In this paper, a 15-cm-diameter pool fire and a methane Bunsen burner were used to burn the partition board of wooden buildings, and the combustion characteristics under different conditions were investigated to reveal the fire resistance performance of wooden buildings.

2. Experimental Setup

In order to make the test results closer to the actual situation, the partition boards were made of pine glulam from local wooden buildings. The density of the partition boards was 453.7 kg/m3, the moisture content was 14.6%, and the size was 500 × 500 mm. The specific parameters of the materials are listed in Table 1.
The pool fire used industrial alcohol as fuel. The diameter of the pool was 15 cm, the height of the pool was 50 mm. The pool was filled with alcohol. The temperature change at 30–60 cm above the pool fire is shown in Figure 1. According to Figure 1 and reference [32], the partition boards were placed at a height of 30 cm above the pool fire during the experiments, where the temperature was stable at 270 °C. The flame of the Bunsen burner was produced by a mixture of methane and air. The most distinguishing feature of the Bunsen burner was high temperature but low heat radiation. The partition boards were placed at 60° from the horizontal [33], and the nozzle of burner was kept perpendicular to the sample plane. The distance from the Bunsen burner nozzle to the sample was 100 mm. According to the literature [34], the selection of sample, the calculation of carbonization rate and the calculation of carbonization speed were determined. The relative positions of the boards and both fire sources are presented in Figure 2.
In order to study the surface temperature of the sample during the burning process by pool fire and Bunsen burner, a series of K-type thermocouples were arranged on the back of the wood board as shown in Figure 3. The diameter of the K-type thermocouple was 6 mm, and it was fixed on the surface of the sample with pins. Among them, TC 1 was arranged at the center of the partition board, and the other points were evenly arranged in the four directions. The interval length between adjacent points was 100 mm.
The experiments were stopped when the partition boards were burnt through by fire sources. At the same time, the carbonated thickness and the residual unburned thickness at measurement points were recorded to calculate the carbonization rate.

3. Results and Analysis

3.1. Combustion Phenomenon of Partition Boards

For sample number A-20, the surface of the sample was thermally decomposed to produce combustible volatile gas. When the sample was exposed to fire for 272 s, the sample wood was thermally decomposing under the action of the fire source, releasing combustible gas, and the fire source ignited the combustible gas on the surface of the sample.
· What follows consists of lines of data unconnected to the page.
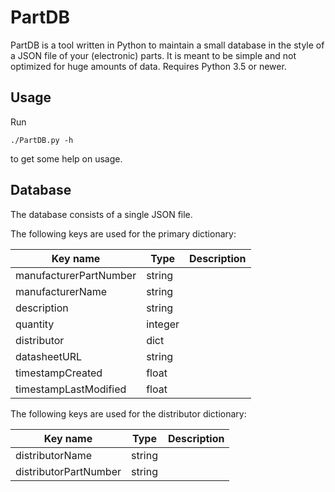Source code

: # PartDB

PartDB is a tool written in Python to maintain a small database in the style of
a JSON file of your (electronic) parts. It is meant to be simple and not
optimized for huge amounts of data. Requires Python 3.5 or newer.

## Usage

Run
```
./PartDB.py -h
```
to get some help on usage.

## Database

The database consists of a single JSON file.

The following keys are used for the primary dictionary:

| Key name               | Type    | Description   |
| ---------------------- | ------- | ------------- |
| manufacturerPartNumber | string  |               |
| manufacturerName       | string  |               |
| description            | string  |               |
| quantity               | integer |               |
| distributor            | dict    |               |
| datasheetURL           | string  |               |
| timestampCreated       | float   |               |
| timestampLastModified  | float   |               |

The following keys are used for the distributor dictionary:

| Key name               | Type    | Description   |
| ---------------------- | ------- | ------------- |
| distributorName        | string  |               |
| distributorPartNumber  | string  |               |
When the sample was exposed to fire for 295 s, the surface of the sample wood board burned violently, the sound of an explosion was heard, the wood board sample began to deform, and the surface of the sample showed convex curvature. As the burning surface was further carbonized, the thermal decomposition rate decreased, and the flame on the surface of the sample decreased gradually. When the sample was exposed to fire for 312 s, the combustible gas released by the thermal decomposition of the sample burned out, the flame on the surface of the sample went out, and the sample entered a smoldering state. Figure 4c shows that the combustible gas was decomposing from the sample and was ignited by the effect of high temperature, which produced flame on the surface of the sample. Figure 4d implies that the combustible gas burnt out, and the flame on the surface of the sample was gradually extinguishing. Figure 4e indicates the reignition of samples resulted from the combustion of the board itself. When the sample was exposed to fire for 635 s, the sample burned due to the continuous fire, and the fire on the surface of the sample was reignited, and flames appeared on the surface of the sample. As the test time increased, the sample crackled and became severely deformed. When the sample was exposed to fire for 1050 s, the flame on the surface of the sample was extinguished again, and the sample smoldered until the end of the test. The fire situation of the sample is shown in Figure 4.
For sample number A-25, when the sample was exposed to fire for 298 s, the flammable gas released by the thermal decomposition of the sample was ignited and caused a flame on the surface of the sample. At the same time the sample deformed accompanied by a detonation sound. When the sample was exposed to fire for 480 s, the combustible gas on the surface of the sample burned out, causing the flame to go out, and the sample entered a smoldering state. When the sample was exposed to fire for 1885 s, the surface of the sample was continuously heated, and flames appeared again on the surface of the sample. When the sample was exposed to fire for 1985 s, the flame on the surface of the sample spread from both sides of the sample to the thermocouple arrangement on the back of the sample, causing the temperature at that point to start to rise. When the sample was exposed to fire for 2350 s, the flame on the surface of the sample was extinguished, the sample entered a smoldering state, and the surface of the specimen was severely deformed.
When the partition board was burned under the action of the flame jet of the Bunsen burner, the wood board was at an angle of 60° with the ground and perpendicular to the jet flame of the Bunsen burner. The flame temperature of the Bunsen burner was relatively high and concentrated. The flame heat radiation of the Bunsen burner was relatively small. The flame of the Bunsen burner mainly burned the center of the sample. After the sample burned for a period of time, the center of the wood and its upper part burned severely. The burning direction of the Bunsen burner was upward, so the lower part of the sample was intact. The sample was not ignited until the center point burned through, and the flame spread to the back of the partition board and spread upward and the test ended. Since the fire source was directly sprayed on the sample by the methane Bunsen burner, the sample did not enter the smoldering state. The test phenomenon of the partition board under the Bunsen burner fire source is shown in Figure 5, taking sample B-20 as an example.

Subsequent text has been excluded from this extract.